- [EXERCISE INSTRUCTIONS] Copy each line that contains the string "const", taking them from the material.

======

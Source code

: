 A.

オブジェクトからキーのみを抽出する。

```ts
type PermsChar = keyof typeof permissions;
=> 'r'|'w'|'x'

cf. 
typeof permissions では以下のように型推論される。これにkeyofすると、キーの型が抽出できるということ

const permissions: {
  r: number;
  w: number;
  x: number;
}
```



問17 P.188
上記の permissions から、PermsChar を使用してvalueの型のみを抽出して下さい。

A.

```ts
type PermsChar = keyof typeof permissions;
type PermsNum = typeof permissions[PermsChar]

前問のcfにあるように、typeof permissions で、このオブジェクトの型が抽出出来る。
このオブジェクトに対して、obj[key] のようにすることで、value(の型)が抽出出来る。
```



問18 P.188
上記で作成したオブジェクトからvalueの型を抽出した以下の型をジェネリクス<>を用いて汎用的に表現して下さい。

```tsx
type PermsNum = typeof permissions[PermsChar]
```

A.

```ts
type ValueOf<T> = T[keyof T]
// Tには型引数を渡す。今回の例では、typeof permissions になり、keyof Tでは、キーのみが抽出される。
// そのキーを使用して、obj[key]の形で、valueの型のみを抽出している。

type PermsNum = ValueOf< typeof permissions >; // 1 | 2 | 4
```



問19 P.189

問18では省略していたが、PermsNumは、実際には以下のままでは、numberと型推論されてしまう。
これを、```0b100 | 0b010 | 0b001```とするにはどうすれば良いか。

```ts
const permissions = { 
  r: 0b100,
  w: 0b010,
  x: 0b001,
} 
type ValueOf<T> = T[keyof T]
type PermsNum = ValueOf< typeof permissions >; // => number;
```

======

- [OUTPUT]
const permissions: {
const permissions = { 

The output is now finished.